To receive Medicare reimbursement for TAVR, however, hospitals are required to have certain volume requirements. For a hospital to begin doing TAVR and receive Medicare reimbursement, the hospital must do more than 50 aortic valve replacements a year and have greater than 10 high-risk patients. Id. A hospital must also have done over 1000 catheterizations per year. Id. Then to continue a TAVR program that’s covered by Medicare, a hospital must do more than 20 aortic valve replacements a year or more than 40 every two years, and more than 1000 catheterizations. Furthermore, hospitals must have the site where TAVR is being done meet these volume requirements, so a hospital with multiple locations cannot combine the two locations to meet the volume requirements.

These volume requirements were put in place because procedure volume was a good predicator of success with TAVR. Some doctors, though, say that there is “little evidence [that] hospitals that perform more TAVRs have lower mortality rates.” Id. Moreover when Medicare coverage requirements for TAVR were put in place, TAVR was still a fairly new procedure. Now that TAVR is being performed more often, Medicare volume requirements may need to be reevaluated to reflect the progress of TAVR.
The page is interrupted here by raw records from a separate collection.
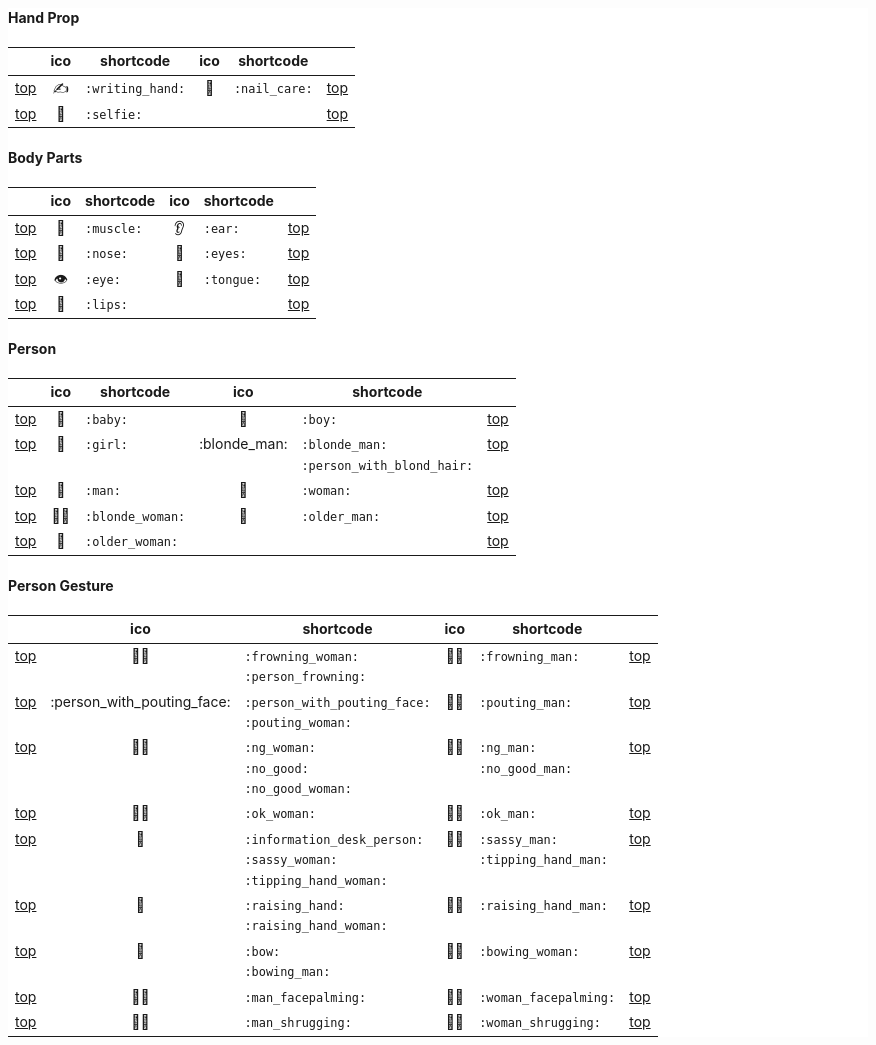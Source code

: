 #### Hand Prop

| | ico | shortcode | ico | shortcode | |
| - | :-: | - | :-: | - | - |
| [top](#people--body) | :writing_hand: | `:writing_hand:` | :nail_care: | `:nail_care:` | [top](#table-of-contents) |
| [top](#people--body) | :selfie: | `:selfie:` | | | [top](#table-of-contents) |

#### Body Parts

| | ico | shortcode | ico | shortcode | |
| - | :-: | - | :-: | - | - |
| [top](#people--body) | :muscle: | `:muscle:` | :ear: | `:ear:` | [top](#table-of-contents) |
| [top](#people--body) | :nose: | `:nose:` | :eyes: | `:eyes:` | [top](#table-of-contents) |
| [top](#people--body) | :eye: | `:eye:` | :tongue: | `:tongue:` | [top](#table-of-contents) |
| [top](#people--body) | :lips: | `:lips:` | | | [top](#table-of-contents) |

#### Person

| | ico | shortcode | ico | shortcode | |
| - | :-: | - | :-: | - | - |
| [top](#people--body) | :baby: | `:baby:` | :boy: | `:boy:` | [top](#table-of-contents) |
| [top](#people--body) | :girl: | `:girl:` | :blonde_man: | `:blonde_man:` <br /> `:person_with_blond_hair:` | [top](#table-of-contents) |
| [top](#people--body) | :man: | `:man:` | :woman: | `:woman:` | [top](#table-of-contents) |
| [top](#people--body) | :blonde_woman: | `:blonde_woman:` | :older_man: | `:older_man:` | [top](#table-of-contents) |
| [top](#people--body) | :older_woman: | `:older_woman:` | | | [top](#table-of-contents) |

#### Person Gesture

| | ico | shortcode | ico | shortcode | |
| - | :-: | - | :-: | - | - |
| [top](#people--body) | :frowning_woman: | `:frowning_woman:` <br /> `:person_frowning:` | :frowning_man: | `:frowning_man:` | [top](#table-of-contents) |
| [top](#people--body) | :person_with_pouting_face: | `:person_with_pouting_face:` <br /> `:pouting_woman:` | :pouting_man: | `:pouting_man:` | [top](#table-of-contents) |
| [top](#people--body) | :ng_woman: | `:ng_woman:` <br /> `:no_good:` <br /> `:no_good_woman:` | :ng_man: | `:ng_man:` <br /> `:no_good_man:` | [top](#table-of-contents) |
| [top](#people--body) | :ok_woman: | `:ok_woman:` | :ok_man: | `:ok_man:` | [top](#table-of-contents) |
| [top](#people--body) | :information_desk_person: | `:information_desk_person:` <br /> `:sassy_woman:` <br /> `:tipping_hand_woman:` | :sassy_man: | `:sassy_man:` <br /> `:tipping_hand_man:` | [top](#table-of-contents) |
| [top](#people--body) | :raising_hand: | `:raising_hand:` <br /> `:raising_hand_woman:` | :raising_hand_man: | `:raising_hand_man:` | [top](#table-of-contents) |
| [top](#people--body) | :bow: | `:bow:` <br /> `:bowing_man:` | :bowing_woman: | `:bowing_woman:` | [top](#table-of-contents) |
| [top](#people--body) | :man_facepalming: | `:man_facepalming:` | :woman_facepalming: | `:woman_facepalming:` | [top](#table-of-contents) |
| [top](#people--body) | :man_shrugging: | `:man_shrugging:` | :woman_shrugging: | `:woman_shrugging:` | [top](#table-of-contents) |
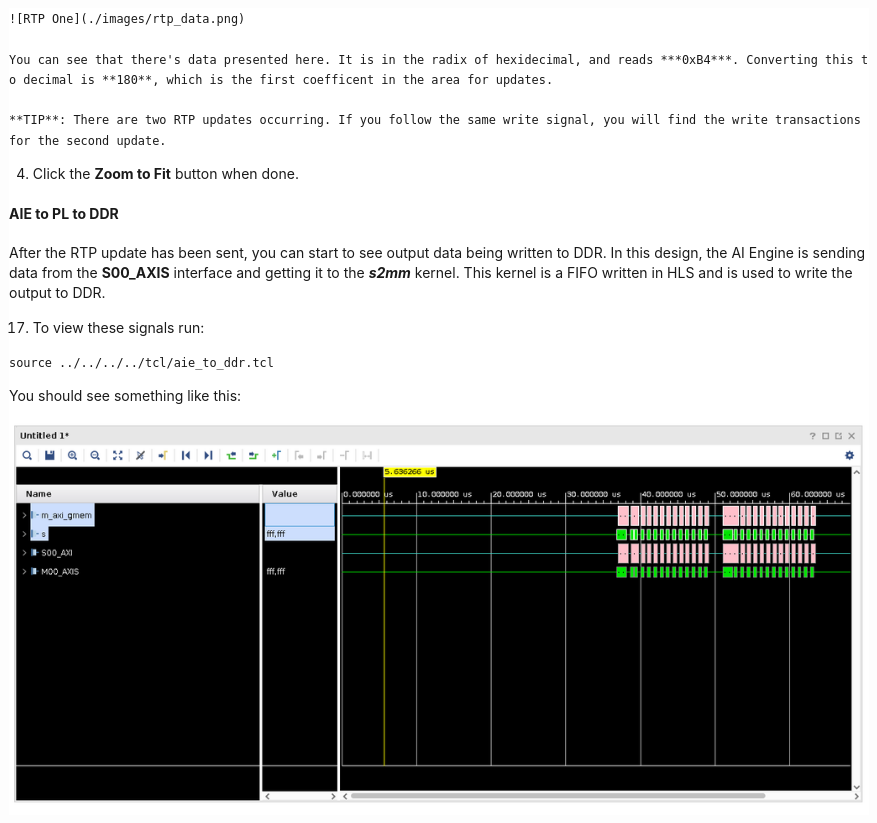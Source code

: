     ![RTP One](./images/rtp_data.png)

    You can see that there's data presented here. It is in the radix of hexidecimal, and reads ***0xB4***. Converting this to decimal is **180**, which is the first coefficent in the area for updates. 

    **TIP**: There are two RTP updates occurring. If you follow the same write signal, you will find the write transactions for the second update.

4.  Click the **Zoom to Fit** button when done.

#### **AIE to PL to DDR**
After the RTP update has been sent, you can start to see output data being written to DDR. In this design, the AI Engine is sending data from the **S00_AXIS** interface and getting it to the ***s2mm*** kernel. This kernel is a FIFO written in HLS and is used to write the output to DDR.

17.  To view these signals run: 

    source ../../../../tcl/aie_to_ddr.tcl

  You should see something like this:

  ![AIE to DDR](./images/aie_to_ddr.png)
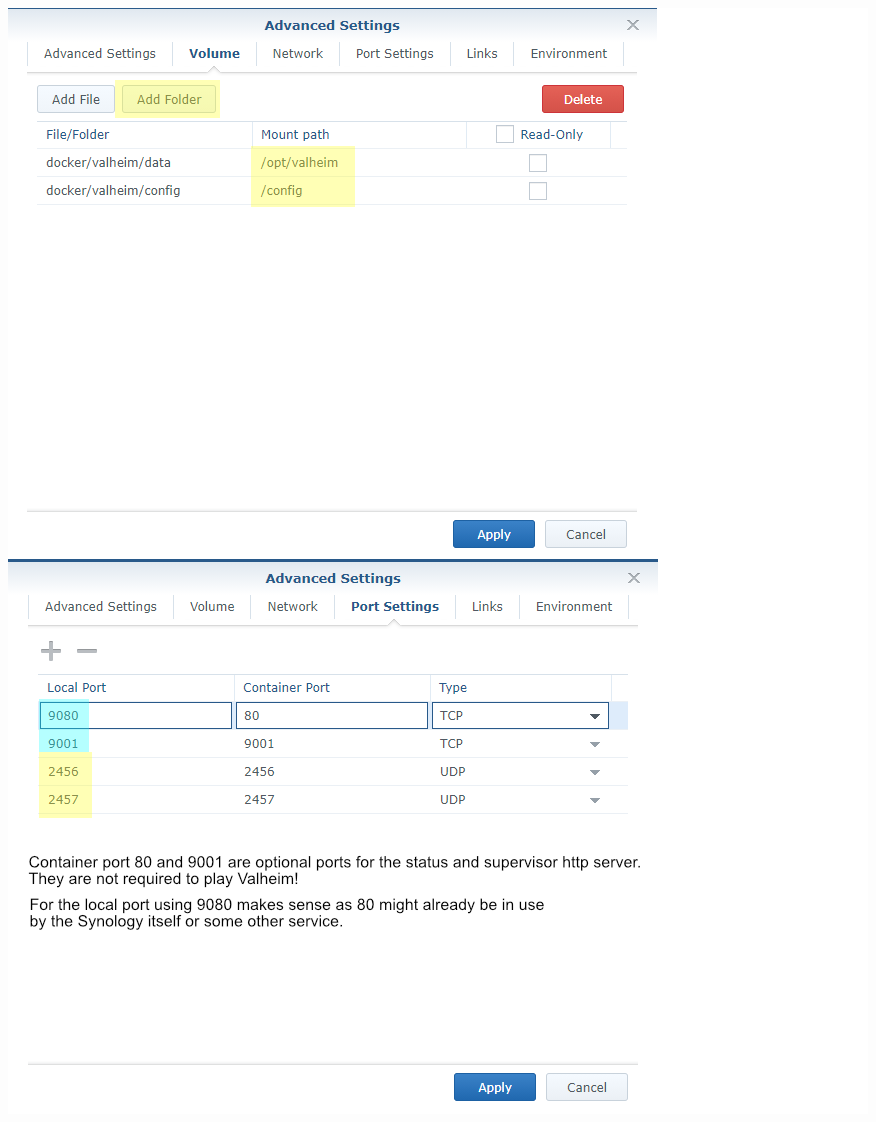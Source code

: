 ![Step 4](https://raw.githubusercontent.com/lloesche/valheim-server-docker/main/misc/step4.png "Step 4")
![Step 5](https://raw.githubusercontent.com/lloesche/valheim-server-docker/main/misc/step5.png "Step 5")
In 2018, three physicians formally requested that Medicare coverage requirements for TAVR should remove the volume requirements. The Center for Medicare & Medicaid Services (CMS) that establishes Medicare coverage for TAVR said that by the Summer of 2019 they expect to update coverage for TAVR. It will be interesting to see if the new Medicare requirements remove the TAVR volume requirements. Hopefully, the changes to Medicare requirements for TAVR help promote access to TAVR for patients, as TAVR is a ground-breaking innovation for cardiology and innovations building upon or expanding TAVR use will continue.

Erika is a third-year law student at S.J. Quinney College of Law at the University of Utah. Prior to law school, Erika attained a master’s degree in Cell and Molecular Biology and worked as a research scientist at a biotech startup, Stratos Genomics, in Seattle, WA. She came to law school to help scientists and other inventors protect their inventions. After completing law school, she plans to practice patent law. Outside of law school Erika enjoys all the outdoor activities Utah has to offer, especially skiing. Erika also remains an Oregon duck fan, go DUCKS! Her fellowship is sponsored by the University of Utah’s Center for Medical Innovation and she helps student inventors protect their patent rights by preparing preliminary patent filings.